Task directions
Please set down exactly the lines of the listing below from the line containing "walking an array.</span></span>" through the line containing "first thing we", both lines included, leaving out all other lines.

Material shown

%%

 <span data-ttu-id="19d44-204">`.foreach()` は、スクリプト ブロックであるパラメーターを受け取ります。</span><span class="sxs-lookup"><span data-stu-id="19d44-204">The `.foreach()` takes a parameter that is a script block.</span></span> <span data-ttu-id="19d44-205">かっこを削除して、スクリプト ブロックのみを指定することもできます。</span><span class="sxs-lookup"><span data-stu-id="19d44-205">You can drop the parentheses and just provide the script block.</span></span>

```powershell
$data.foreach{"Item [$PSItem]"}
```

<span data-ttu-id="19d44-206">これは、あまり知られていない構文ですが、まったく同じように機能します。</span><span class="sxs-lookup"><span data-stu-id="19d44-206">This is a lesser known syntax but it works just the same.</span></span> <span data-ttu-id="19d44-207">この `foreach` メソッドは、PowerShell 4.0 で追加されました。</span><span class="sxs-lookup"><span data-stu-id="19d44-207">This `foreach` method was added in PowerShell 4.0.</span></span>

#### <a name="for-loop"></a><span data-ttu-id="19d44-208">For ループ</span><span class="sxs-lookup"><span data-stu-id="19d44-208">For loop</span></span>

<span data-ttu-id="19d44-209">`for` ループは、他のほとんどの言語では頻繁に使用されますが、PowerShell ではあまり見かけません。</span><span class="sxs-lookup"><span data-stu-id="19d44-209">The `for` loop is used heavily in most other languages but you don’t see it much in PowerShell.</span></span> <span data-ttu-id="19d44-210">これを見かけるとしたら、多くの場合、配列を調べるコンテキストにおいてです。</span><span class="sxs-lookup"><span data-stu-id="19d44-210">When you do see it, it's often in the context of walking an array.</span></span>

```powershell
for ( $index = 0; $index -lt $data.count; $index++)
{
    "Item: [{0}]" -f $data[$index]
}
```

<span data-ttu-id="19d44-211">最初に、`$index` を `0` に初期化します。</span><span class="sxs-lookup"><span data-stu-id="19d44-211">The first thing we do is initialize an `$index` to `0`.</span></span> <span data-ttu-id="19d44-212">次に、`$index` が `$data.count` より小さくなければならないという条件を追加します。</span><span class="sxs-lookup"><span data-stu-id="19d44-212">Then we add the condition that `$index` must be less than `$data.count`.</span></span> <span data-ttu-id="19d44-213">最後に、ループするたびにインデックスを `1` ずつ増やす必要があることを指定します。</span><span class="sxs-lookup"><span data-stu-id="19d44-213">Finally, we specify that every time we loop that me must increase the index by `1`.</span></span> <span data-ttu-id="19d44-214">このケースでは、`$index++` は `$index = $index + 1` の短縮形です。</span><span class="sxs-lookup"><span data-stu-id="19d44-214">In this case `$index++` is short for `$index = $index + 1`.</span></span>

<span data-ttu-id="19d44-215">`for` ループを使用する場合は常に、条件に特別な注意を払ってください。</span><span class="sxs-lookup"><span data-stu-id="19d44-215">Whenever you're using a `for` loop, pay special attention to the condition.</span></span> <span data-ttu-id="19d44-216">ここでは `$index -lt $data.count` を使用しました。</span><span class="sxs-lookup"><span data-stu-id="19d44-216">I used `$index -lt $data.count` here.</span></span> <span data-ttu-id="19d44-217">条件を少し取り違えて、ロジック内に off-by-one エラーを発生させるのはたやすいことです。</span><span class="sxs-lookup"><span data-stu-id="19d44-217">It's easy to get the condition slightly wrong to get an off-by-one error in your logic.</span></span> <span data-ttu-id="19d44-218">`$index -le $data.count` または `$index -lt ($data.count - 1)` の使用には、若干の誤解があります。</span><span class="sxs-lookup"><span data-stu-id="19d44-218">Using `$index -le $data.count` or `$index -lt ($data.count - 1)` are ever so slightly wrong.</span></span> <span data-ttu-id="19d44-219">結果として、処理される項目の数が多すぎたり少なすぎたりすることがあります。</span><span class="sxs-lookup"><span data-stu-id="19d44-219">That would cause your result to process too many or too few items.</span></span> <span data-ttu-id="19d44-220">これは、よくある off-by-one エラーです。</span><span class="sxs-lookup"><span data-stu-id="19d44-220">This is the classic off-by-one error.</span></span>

%%

Solution to the problem
<span data-ttu-id="19d44-209">`for` ループは、他のほとんどの言語では頻繁に使用されますが、PowerShell ではあまり見かけません。</span><span class="sxs-lookup"><span data-stu-id="19d44-209">The `for` loop is used heavily in most other languages but you don’t see it much in PowerShell.</span></span> <span data-ttu-id="19d44-210">これを見かけるとしたら、多くの場合、配列を調べるコンテキストにおいてです。</span><span class="sxs-lookup"><span data-stu-id="19d44-210">When you do see it, it's often in the context of walking an array.</span></span>

```powershell
for ( $index = 0; $index -lt $data.count; $index++)
{
    "Item: [{0}]" -f $data[$index]
}
```

<span data-ttu-id="19d44-211">最初に、`$index` を `0` に初期化します。</span><span class="sxs-lookup"><span data-stu-id="19d44-211">The first thing we do is initialize an `$index` to `0`.</span></span> <span data-ttu-id="19d44-212">次に、`$index` が `$data.count` より小さくなければならないという条件を追加します。</span><span class="sxs-lookup"><span data-stu-id="19d44-212">Then we add the condition that `$index` must be less than `$data.count`.</span></span> <span data-ttu-id="19d44-213">最後に、ループするたびにインデックスを `1` ずつ増やす必要があることを指定します。</span><span class="sxs-lookup"><span data-stu-id="19d44-213">Finally, we specify that every time we loop that me must increase the index by `1`.</span></span> <span data-ttu-id="19d44-214">このケースでは、`$index++` は `$index = $index + 1` の短縮形です。</span><span class="sxs-lookup"><span data-stu-id="19d44-214">In this case `$index++` is short for `$index = $index + 1`.</span></span>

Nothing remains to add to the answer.